What you need to do
Copy only what runs from the line containing "where $I$ denotes" through the end of the material below, line for line, with both ends included.

____ Data extracts

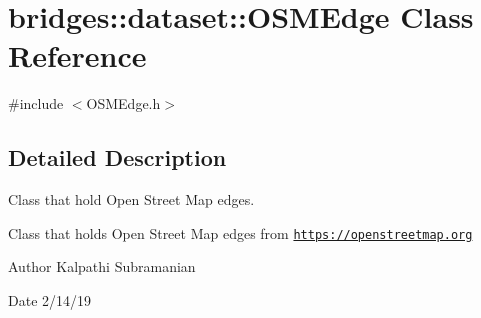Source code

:\hypertarget{classbridges_1_1dataset_1_1_o_s_m_edge}{}\section{bridges\+:\+:dataset\+:\+:O\+S\+M\+Edge Class Reference}
\label{classbridges_1_1dataset_1_1_o_s_m_edge}


{\ttfamily \#include $<$O\+S\+M\+Edge.\+h$>$}



\subsection{Detailed Description}
Class that hold Open Street Map edges. 

Class that holds Open Street Map edges from \href{https://openstreetmap.org}{\tt https\+://openstreetmap.\+org}

\begin{DoxyAuthor}{Author}
Kalpathi Subramanian 
\end{DoxyAuthor}
\begin{DoxyDate}{Date}
2/14/19 
\end{DoxyDate}
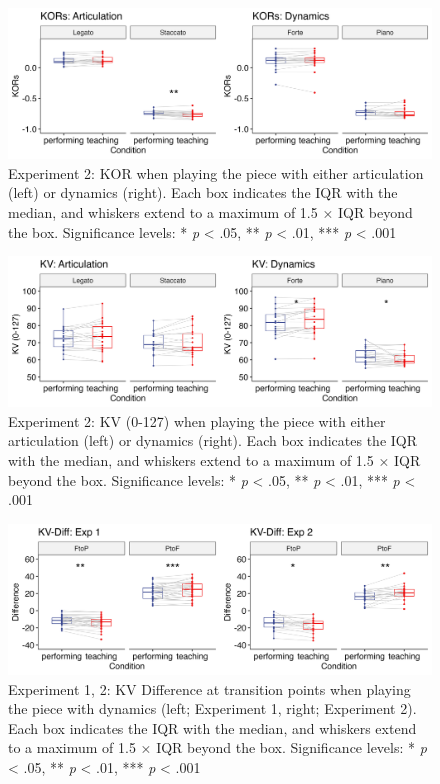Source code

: \documentclass[
  english,
  man,floatsintext]{apa6}
\begin{document}
\begin{figure}
\includegraphics[width=1\linewidth]{manuscript_files/figure-latex/plot-kor-2-1} \caption{\label{fig:kor-2}Experiment 2: KOR when playing the piece with either articulation (left) or dynamics (right). Each box indicates the IQR with the median, and whiskers extend to a maximum of 1.5 × IQR beyond the box. Significance levels: * \textit{p} < .05, ** \textit{p} < .01, *** \textit{p} < .001}\label{fig:plot-kor-2}
\end{figure}

\begin{figure}
\includegraphics[width=1\linewidth]{manuscript_files/figure-latex/plot-vel-2-1} \caption{\label{fig:vel-2}Experiment 2: KV (0-127) when playing the piece with either articulation (left) or dynamics (right). Each box indicates the IQR with the median, and whiskers extend to a maximum of 1.5 × IQR beyond the box. Significance levels: * \textit{p} < .05, ** \textit{p} < .01, *** \textit{p} < .001}\label{fig:plot-vel-2}
\end{figure}

\begin{figure}
\includegraphics[width=1\linewidth]{manuscript_files/figure-latex/plot-vel-diff-1} \caption{\label{fig:vel-diff}Experiment 1, 2: KV Difference at transition points when playing the piece with dynamics (left; Experiment 1, right; Experiment 2). Each box indicates the IQR with the median, and whiskers extend to a maximum of 1.5 × IQR beyond the box. Significance levels: * \textit{p} < .05, ** \textit{p} < .01, *** \textit{p} < .001}\label{fig:plot-vel-diff}
\end{figure}
\end{document}
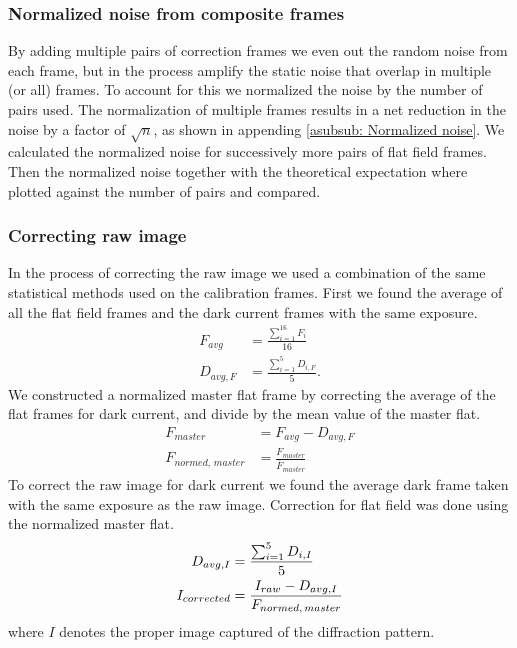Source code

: \documentclass{emulateapj}
\begin{document}
\subsubsection{Normalized noise from composite frames}
\label{subsubsec: Method/Normalized noise}
By adding multiple pairs of correction frames we even out the random noise from each frame, but in the process amplify the static noise that overlap in multiple (or all) frames. To account for this we normalized the noise by the number of pairs used. The normalization of multiple frames results in a net reduction in the noise by a factor of $\sqrt{n}$, as shown in appending \ref{asubsub: Normalized noise}. We calculated the normalized noise for successively more pairs of flat field frames. Then the normalized noise together with the theoretical expectation where plotted against the number of pairs and compared. 

\subsubsection{Correcting raw image}
In the process of correcting the raw image we used a combination of the same statistical methods used on the calibration frames. First we found the average of all the flat field frames and the dark current frames with the same exposure.
\begin{align*}
	F_{avg} &= \frac{\sum_{i=1}^16 F_i}{16} 
	\\
	D_{avg,F} &= \frac{\sum_{i=1}^5 D_{i,F}}{5}.
\end{align*}
We constructed a normalized master flat frame by correcting the average of the flat frames for dark current, and divide by the mean value of the master flat.
\begin{align*}
	F_{master} &= F_{avg} - D_{avg,F}
	\\
	F_{normed,\, master} &=  \frac{F_{master}}{\overline{F}_{master}}
\end{align*}
To correct the raw image for dark current we found the average dark frame taken with the same exposure as the raw image. Correction for flat field was done using the normalized master flat.
\begin{align}
	D_{avg,I} &= \frac{\sum_{i=1}^5 D_{i,I}}{5}	\notag
	\\
	I_{corrected} &= \frac{I_{raw}-D_{avg,I}}{F_{normed,\, master}} \label{eq: Corrected image}
\end{align}
where $I$ denotes the proper image captured of the diffraction pattern.
\end{document}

________

Result
where $I$ denotes the proper image captured of the diffraction pattern.
\end{document}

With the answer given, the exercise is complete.